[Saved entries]
☆ ☆ ☆ ☆ ☆

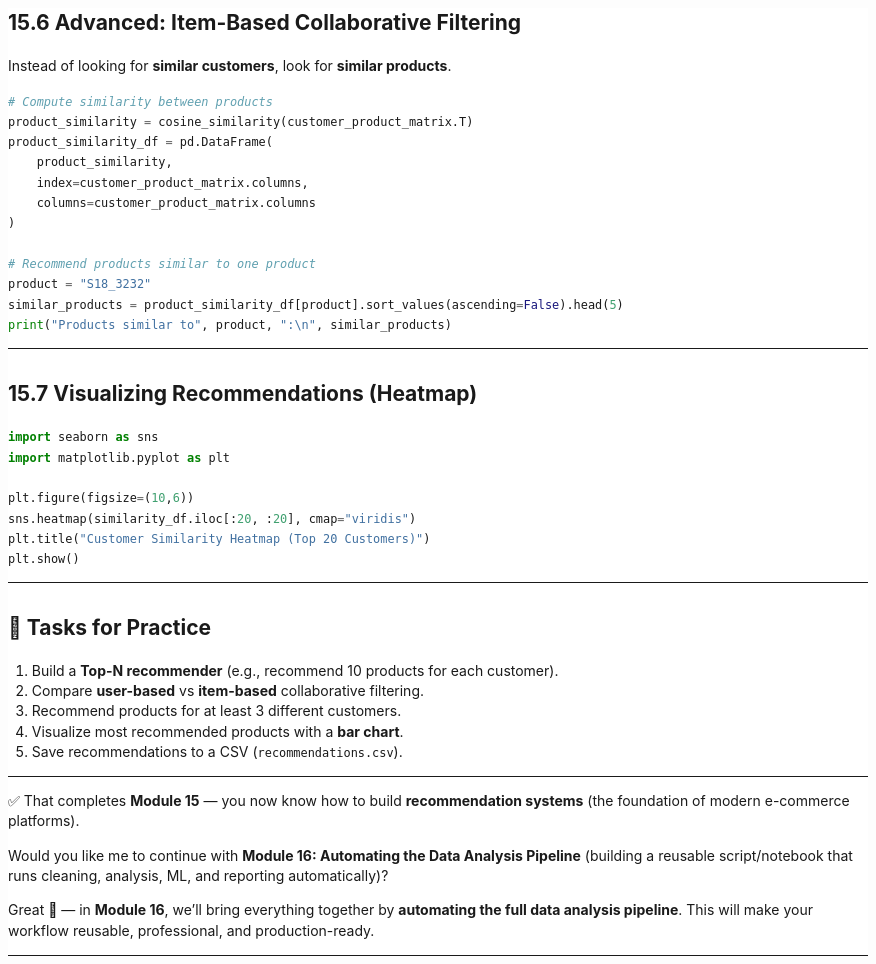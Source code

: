 
## 15.6 Advanced: Item-Based Collaborative Filtering

Instead of looking for **similar customers**, look for **similar products**.

```python
# Compute similarity between products
product_similarity = cosine_similarity(customer_product_matrix.T)
product_similarity_df = pd.DataFrame(
    product_similarity, 
    index=customer_product_matrix.columns, 
    columns=customer_product_matrix.columns
)

# Recommend products similar to one product
product = "S18_3232"
similar_products = product_similarity_df[product].sort_values(ascending=False).head(5)
print("Products similar to", product, ":\n", similar_products)
```

---

## 15.7 Visualizing Recommendations (Heatmap)

```python
import seaborn as sns
import matplotlib.pyplot as plt

plt.figure(figsize=(10,6))
sns.heatmap(similarity_df.iloc[:20, :20], cmap="viridis")
plt.title("Customer Similarity Heatmap (Top 20 Customers)")
plt.show()
```

---

## 📝 Tasks for Practice

1. Build a **Top-N recommender** (e.g., recommend 10 products for each customer).
2. Compare **user-based** vs **item-based** collaborative filtering.
3. Recommend products for at least 3 different customers.
4. Visualize most recommended products with a **bar chart**.
5. Save recommendations to a CSV (`recommendations.csv`).

---

✅ That completes **Module 15** — you now know how to build **recommendation systems** (the foundation of modern e-commerce platforms).

Would you like me to continue with **Module 16: Automating the Data Analysis Pipeline** (building a reusable script/notebook that runs cleaning, analysis, ML, and reporting automatically)?

Great 🚀 — in **Module 16**, we’ll bring everything together by **automating the full data analysis pipeline**.
This will make your workflow reusable, professional, and production-ready.

---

☆ ☆ ☆ ☆ ☆

Line count for "Module": say how many lines of the entries above include that word, and give only the number.

__Response area__
3